▶ **What the task asks**:
Within the listing below, how many lines feature the word "textcolor"? Reply with only that number.

BEGIN

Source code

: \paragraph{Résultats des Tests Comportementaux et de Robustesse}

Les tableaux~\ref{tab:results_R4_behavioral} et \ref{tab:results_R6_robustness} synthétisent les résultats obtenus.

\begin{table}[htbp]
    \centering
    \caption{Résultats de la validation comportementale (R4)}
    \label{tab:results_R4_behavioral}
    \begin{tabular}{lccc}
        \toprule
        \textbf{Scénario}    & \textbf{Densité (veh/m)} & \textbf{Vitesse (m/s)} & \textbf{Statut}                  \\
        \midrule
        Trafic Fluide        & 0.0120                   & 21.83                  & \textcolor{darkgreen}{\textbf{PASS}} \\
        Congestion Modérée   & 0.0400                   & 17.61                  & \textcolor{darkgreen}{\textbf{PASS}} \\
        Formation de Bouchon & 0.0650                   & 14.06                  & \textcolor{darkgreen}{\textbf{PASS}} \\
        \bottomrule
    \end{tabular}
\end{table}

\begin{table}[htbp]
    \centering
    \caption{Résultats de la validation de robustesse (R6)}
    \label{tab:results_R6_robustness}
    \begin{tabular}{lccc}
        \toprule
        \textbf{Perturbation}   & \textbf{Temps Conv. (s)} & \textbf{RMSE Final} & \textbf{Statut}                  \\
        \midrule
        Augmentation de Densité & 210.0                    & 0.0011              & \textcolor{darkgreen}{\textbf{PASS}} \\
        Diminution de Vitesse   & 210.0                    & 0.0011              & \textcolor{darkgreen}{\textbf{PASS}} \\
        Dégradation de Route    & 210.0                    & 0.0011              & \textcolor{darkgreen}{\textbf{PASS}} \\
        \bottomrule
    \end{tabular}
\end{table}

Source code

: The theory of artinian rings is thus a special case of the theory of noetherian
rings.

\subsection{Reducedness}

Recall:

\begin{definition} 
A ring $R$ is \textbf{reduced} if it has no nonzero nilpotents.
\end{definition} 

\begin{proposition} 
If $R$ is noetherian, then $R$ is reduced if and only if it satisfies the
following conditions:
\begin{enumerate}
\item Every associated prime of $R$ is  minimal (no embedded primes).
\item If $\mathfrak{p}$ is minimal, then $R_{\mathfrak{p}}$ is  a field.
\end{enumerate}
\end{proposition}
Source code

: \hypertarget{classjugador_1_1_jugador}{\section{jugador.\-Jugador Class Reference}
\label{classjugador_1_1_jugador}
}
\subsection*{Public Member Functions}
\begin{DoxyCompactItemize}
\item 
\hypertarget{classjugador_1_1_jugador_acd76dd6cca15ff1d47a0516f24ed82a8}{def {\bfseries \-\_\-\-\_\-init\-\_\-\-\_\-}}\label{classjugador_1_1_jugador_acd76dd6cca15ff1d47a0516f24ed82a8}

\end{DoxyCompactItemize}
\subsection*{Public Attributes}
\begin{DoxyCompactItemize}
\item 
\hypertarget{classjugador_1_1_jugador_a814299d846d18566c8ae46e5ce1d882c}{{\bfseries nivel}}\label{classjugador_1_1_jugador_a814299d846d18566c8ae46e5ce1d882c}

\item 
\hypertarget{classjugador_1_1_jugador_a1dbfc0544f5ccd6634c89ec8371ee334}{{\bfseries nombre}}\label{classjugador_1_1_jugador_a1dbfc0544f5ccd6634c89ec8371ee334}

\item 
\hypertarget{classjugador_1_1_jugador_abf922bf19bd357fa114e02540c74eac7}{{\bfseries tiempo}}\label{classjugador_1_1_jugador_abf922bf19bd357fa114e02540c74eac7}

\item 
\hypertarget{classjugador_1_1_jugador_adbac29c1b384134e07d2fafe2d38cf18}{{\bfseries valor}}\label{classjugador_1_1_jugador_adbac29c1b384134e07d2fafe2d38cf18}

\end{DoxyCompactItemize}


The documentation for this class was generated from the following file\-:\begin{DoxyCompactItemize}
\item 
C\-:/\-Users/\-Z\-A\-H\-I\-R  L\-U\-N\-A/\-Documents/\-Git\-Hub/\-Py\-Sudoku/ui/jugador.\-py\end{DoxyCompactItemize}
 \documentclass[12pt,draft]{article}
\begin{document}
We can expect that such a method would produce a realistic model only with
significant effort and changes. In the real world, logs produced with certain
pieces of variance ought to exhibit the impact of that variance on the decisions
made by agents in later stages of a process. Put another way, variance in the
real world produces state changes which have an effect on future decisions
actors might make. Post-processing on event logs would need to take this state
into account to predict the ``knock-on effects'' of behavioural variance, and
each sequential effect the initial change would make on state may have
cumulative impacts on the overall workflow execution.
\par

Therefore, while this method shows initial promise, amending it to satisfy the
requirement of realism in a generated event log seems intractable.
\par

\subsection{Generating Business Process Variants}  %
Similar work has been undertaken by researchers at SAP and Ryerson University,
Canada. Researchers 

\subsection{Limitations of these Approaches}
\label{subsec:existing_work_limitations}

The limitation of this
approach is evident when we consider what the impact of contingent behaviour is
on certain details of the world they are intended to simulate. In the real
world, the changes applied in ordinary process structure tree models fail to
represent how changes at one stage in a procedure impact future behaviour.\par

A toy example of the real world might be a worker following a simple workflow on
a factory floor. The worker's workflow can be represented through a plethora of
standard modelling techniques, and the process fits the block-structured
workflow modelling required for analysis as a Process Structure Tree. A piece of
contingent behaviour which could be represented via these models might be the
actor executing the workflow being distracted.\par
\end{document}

END

▶ **Solved exercise**:
6